LISTED ENTRIES Block Start
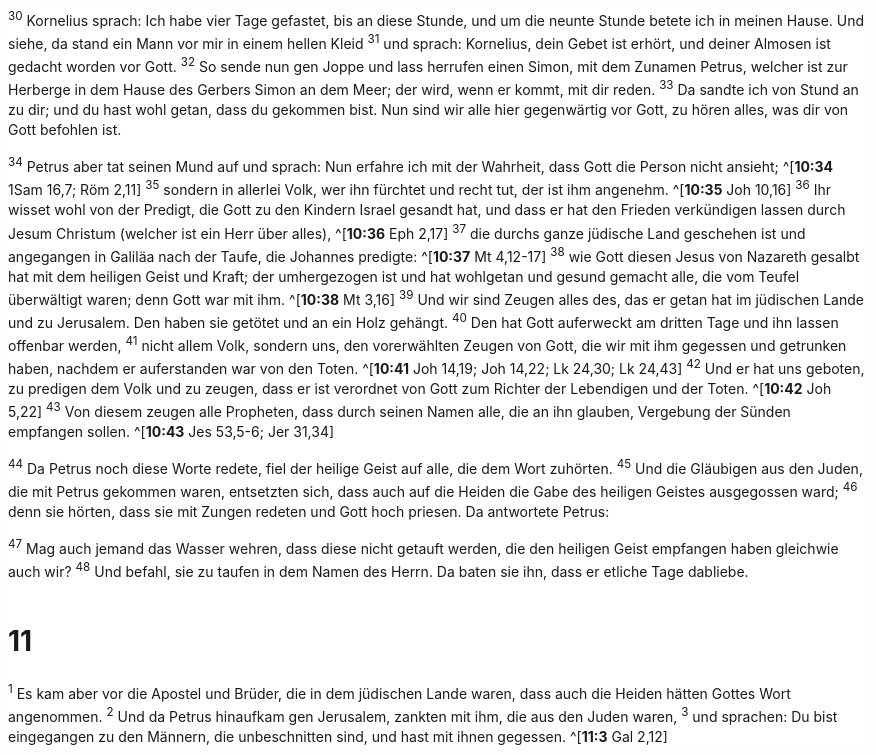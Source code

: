 
<sup class='bibleverse'>30</sup> Kornelius sprach: Ich habe vier Tage gefastet, bis an diese Stunde, und um die neunte Stunde betete ich in meinen Hause. Und siehe, da stand ein Mann vor mir in einem hellen Kleid <sup class='bibleverse'>31</sup> und sprach: Kornelius, dein Gebet ist erhört, und deiner Almosen ist gedacht worden vor Gott. <sup class='bibleverse'>32</sup> So sende nun gen Joppe und lass herrufen einen Simon, mit dem Zunamen Petrus, welcher ist zur Herberge in dem Hause des Gerbers Simon an dem Meer; der wird, wenn er kommt, mit dir reden. <sup class='bibleverse'>33</sup> Da sandte ich von Stund an zu dir; und du hast wohl getan, dass du gekommen bist. Nun sind wir alle hier gegenwärtig vor Gott, zu hören alles, was dir von Gott befohlen ist. 


<sup class='bibleverse'>34</sup> Petrus aber tat seinen Mund auf und sprach: Nun erfahre ich mit der Wahrheit, dass Gott die Person nicht ansieht; ^[**10:34** 1Sam 16,7; Röm 2,11] <sup class='bibleverse'>35</sup> sondern in allerlei Volk, wer ihn fürchtet und recht tut, der ist ihm angenehm. ^[**10:35** Joh 10,16] <sup class='bibleverse'>36</sup> Ihr wisset wohl von der Predigt, die Gott zu den Kindern Israel gesandt hat, und dass er hat den Frieden verkündigen lassen durch Jesum Christum (welcher ist ein Herr über alles), ^[**10:36** Eph 2,17] <sup class='bibleverse'>37</sup> die durchs ganze jüdische Land geschehen ist und angegangen in Galiläa nach der Taufe, die Johannes predigte: ^[**10:37** Mt 4,12-17] <sup class='bibleverse'>38</sup> wie Gott diesen Jesus von Nazareth gesalbt hat mit dem heiligen Geist und Kraft; der umhergezogen ist und hat wohlgetan und gesund gemacht alle, die vom Teufel überwältigt waren; denn Gott war mit ihm. ^[**10:38** Mt 3,16] <sup class='bibleverse'>39</sup> Und wir sind Zeugen alles des, das er getan hat im jüdischen Lande und zu Jerusalem. Den haben sie getötet und an ein Holz gehängt. <sup class='bibleverse'>40</sup> Den hat Gott auferweckt am dritten Tage und ihn lassen offenbar werden, <sup class='bibleverse'>41</sup> nicht allem Volk, sondern uns, den vorerwählten Zeugen von Gott, die wir mit ihm gegessen und getrunken haben, nachdem er auferstanden war von den Toten. ^[**10:41** Joh 14,19; Joh 14,22; Lk 24,30; Lk 24,43] <sup class='bibleverse'>42</sup> Und er hat uns geboten, zu predigen dem Volk und zu zeugen, dass er ist verordnet von Gott zum Richter der Lebendigen und der Toten. ^[**10:42** Joh 5,22] <sup class='bibleverse'>43</sup> Von diesem zeugen alle Propheten, dass durch seinen Namen alle, die an ihn glauben, Vergebung der Sünden empfangen sollen. 
^[**10:43** Jes 53,5-6; Jer 31,34] 
       

<sup class='bibleverse'>44</sup> Da Petrus noch diese Worte redete, fiel der heilige Geist auf alle, die dem Wort zuhörten. <sup class='bibleverse'>45</sup> Und die Gläubigen aus den Juden, die mit Petrus gekommen waren, entsetzten sich, dass auch auf die Heiden die Gabe des heiligen Geistes ausgegossen ward; <sup class='bibleverse'>46</sup> denn sie hörten, dass sie mit Zungen redeten und Gott hoch priesen. Da antwortete Petrus: 


<sup class='bibleverse'>47</sup> Mag auch jemand das Wasser wehren, dass diese nicht getauft werden, die den heiligen Geist empfangen haben gleichwie auch wir? <sup class='bibleverse'>48</sup> Und befahl, sie zu taufen in dem Namen des Herrn. Da baten sie ihn, dass er etliche Tage dabliebe.
# 11
<sup class='bibleverse'>1</sup> Es kam aber vor die Apostel und Brüder, die in dem jüdischen Lande waren, dass auch die Heiden hätten Gottes Wort angenommen. <sup class='bibleverse'>2</sup> Und da Petrus hinaufkam gen Jerusalem, zankten mit ihm, die aus den Juden waren, <sup class='bibleverse'>3</sup> und sprachen: Du bist eingegangen zu den Männern, die unbeschnitten sind, und hast mit ihnen gegessen. 
^[**11:3** Gal 2,12]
LISTED ENTRIES Block End
* [EXERCISE]:
The entries above are to be copied exactly, with every picture left out.

* [ANSWER TO THE EXERCISE]:
Source code

: 
<sup class='bibleverse'>30</sup> Kornelius sprach: Ich habe vier Tage gefastet, bis an diese Stunde, und um die neunte Stunde betete ich in meinen Hause. Und siehe, da stand ein Mann vor mir in einem hellen Kleid <sup class='bibleverse'>31</sup> und sprach: Kornelius, dein Gebet ist erhört, und deiner Almosen ist gedacht worden vor Gott. <sup class='bibleverse'>32</sup> So sende nun gen Joppe und lass herrufen einen Simon, mit dem Zunamen Petrus, welcher ist zur Herberge in dem Hause des Gerbers Simon an dem Meer; der wird, wenn er kommt, mit dir reden. <sup class='bibleverse'>33</sup> Da sandte ich von Stund an zu dir; und du hast wohl getan, dass du gekommen bist. Nun sind wir alle hier gegenwärtig vor Gott, zu hören alles, was dir von Gott befohlen ist. 


<sup class='bibleverse'>34</sup> Petrus aber tat seinen Mund auf und sprach: Nun erfahre ich mit der Wahrheit, dass Gott die Person nicht ansieht; ^[**10:34** 1Sam 16,7; Röm 2,11] <sup class='bibleverse'>35</sup> sondern in allerlei Volk, wer ihn fürchtet und recht tut, der ist ihm angenehm. ^[**10:35** Joh 10,16] <sup class='bibleverse'>36</sup> Ihr wisset wohl von der Predigt, die Gott zu den Kindern Israel gesandt hat, und dass er hat den Frieden verkündigen lassen durch Jesum Christum (welcher ist ein Herr über alles), ^[**10:36** Eph 2,17] <sup class='bibleverse'>37</sup> die durchs ganze jüdische Land geschehen ist und angegangen in Galiläa nach der Taufe, die Johannes predigte: ^[**10:37** Mt 4,12-17] <sup class='bibleverse'>38</sup> wie Gott diesen Jesus von Nazareth gesalbt hat mit dem heiligen Geist und Kraft; der umhergezogen ist und hat wohlgetan und gesund gemacht alle, die vom Teufel überwältigt waren; denn Gott war mit ihm. ^[**10:38** Mt 3,16] <sup class='bibleverse'>39</sup> Und wir sind Zeugen alles des, das er getan hat im jüdischen Lande und zu Jerusalem. Den haben sie getötet und an ein Holz gehängt. <sup class='bibleverse'>40</sup> Den hat Gott auferweckt am dritten Tage und ihn lassen offenbar werden, <sup class='bibleverse'>41</sup> nicht allem Volk, sondern uns, den vorerwählten Zeugen von Gott, die wir mit ihm gegessen und getrunken haben, nachdem er auferstanden war von den Toten. ^[**10:41** Joh 14,19; Joh 14,22; Lk 24,30; Lk 24,43] <sup class='bibleverse'>42</sup> Und er hat uns geboten, zu predigen dem Volk und zu zeugen, dass er ist verordnet von Gott zum Richter der Lebendigen und der Toten. ^[**10:42** Joh 5,22] <sup class='bibleverse'>43</sup> Von diesem zeugen alle Propheten, dass durch seinen Namen alle, die an ihn glauben, Vergebung der Sünden empfangen sollen. 
^[**10:43** Jes 53,5-6; Jer 31,34] 
       

<sup class='bibleverse'>44</sup> Da Petrus noch diese Worte redete, fiel der heilige Geist auf alle, die dem Wort zuhörten. <sup class='bibleverse'>45</sup> Und die Gläubigen aus den Juden, die mit Petrus gekommen waren, entsetzten sich, dass auch auf die Heiden die Gabe des heiligen Geistes ausgegossen ward; <sup class='bibleverse'>46</sup> denn sie hörten, dass sie mit Zungen redeten und Gott hoch priesen. Da antwortete Petrus: 


<sup class='bibleverse'>47</sup> Mag auch jemand das Wasser wehren, dass diese nicht getauft werden, die den heiligen Geist empfangen haben gleichwie auch wir? <sup class='bibleverse'>48</sup> Und befahl, sie zu taufen in dem Namen des Herrn. Da baten sie ihn, dass er etliche Tage dabliebe.
# 11
<sup class='bibleverse'>1</sup> Es kam aber vor die Apostel und Brüder, die in dem jüdischen Lande waren, dass auch die Heiden hätten Gottes Wort angenommen. <sup class='bibleverse'>2</sup> Und da Petrus hinaufkam gen Jerusalem, zankten mit ihm, die aus den Juden waren, <sup class='bibleverse'>3</sup> und sprachen: Du bist eingegangen zu den Männern, die unbeschnitten sind, und hast mit ihnen gegessen. 
^[**11:3** Gal 2,12]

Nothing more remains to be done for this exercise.